◆ DIRECTIONS FOR THIS TASK ◆
Without including any picture, repeat the records below exactly.

◆ THE DATA ◆
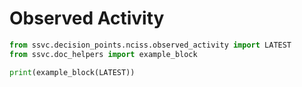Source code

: # Observed Activity

```python exec="true" idprefix=""
from ssvc.decision_points.nciss.observed_activity import LATEST
from ssvc.doc_helpers import example_block

print(example_block(LATEST))
```
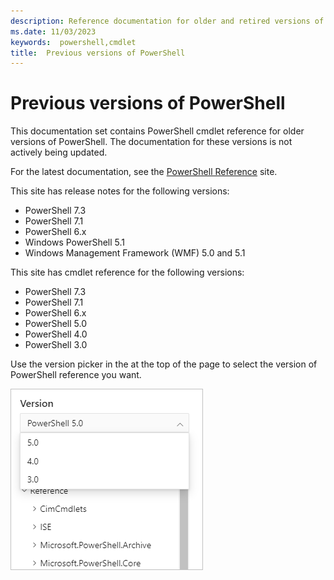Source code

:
 ```yaml
---
description: Reference documentation for older and retired versions of PowerShell.
ms.date: 11/03/2023
keywords:  powershell,cmdlet
title:  Previous versions of PowerShell
---
```

# Previous versions of PowerShell

This documentation set contains PowerShell cmdlet reference for older versions of PowerShell. The
documentation for these versions is not actively being updated.

For the latest documentation, see the [PowerShell Reference](/powershell/scripting/overview) site.

This site has release notes for the following versions:

- PowerShell 7.3
- PowerShell 7.1
- PowerShell 6.x
- Windows PowerShell 5.1
- Windows Management Framework (WMF) 5.0 and 5.1

This site has cmdlet reference for the following versions:

- PowerShell 7.3
- PowerShell 7.1
- PowerShell 6.x
- PowerShell 5.0
- PowerShell 4.0
- PowerShell 3.0

Use the version picker in the at the top of the page to select the version of PowerShell reference
you want.

![version picker](../media/picker-v543.png)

◆ REPLY TO THE TASK ◆
Source code

: # Observed Activity

```python exec="true" idprefix=""
from ssvc.decision_points.nciss.observed_activity import LATEST
from ssvc.doc_helpers import example_block

print(example_block(LATEST))
```
Source code

:
 ```yaml
---
description: Reference documentation for older and retired versions of PowerShell.
ms.date: 11/03/2023
keywords:  powershell,cmdlet
title:  Previous versions of PowerShell
---
```

# Previous versions of PowerShell

This documentation set contains PowerShell cmdlet reference for older versions of PowerShell. The
documentation for these versions is not actively being updated.

For the latest documentation, see the [PowerShell Reference](/powershell/scripting/overview) site.

This site has release notes for the following versions:

- PowerShell 7.3
- PowerShell 7.1
- PowerShell 6.x
- Windows PowerShell 5.1
- Windows Management Framework (WMF) 5.0 and 5.1

This site has cmdlet reference for the following versions:

- PowerShell 7.3
- PowerShell 7.1
- PowerShell 6.x
- PowerShell 5.0
- PowerShell 4.0
- PowerShell 3.0

Use the version picker in the at the top of the page to select the version of PowerShell reference
you want.

![version picker](../media/picker-v543.png)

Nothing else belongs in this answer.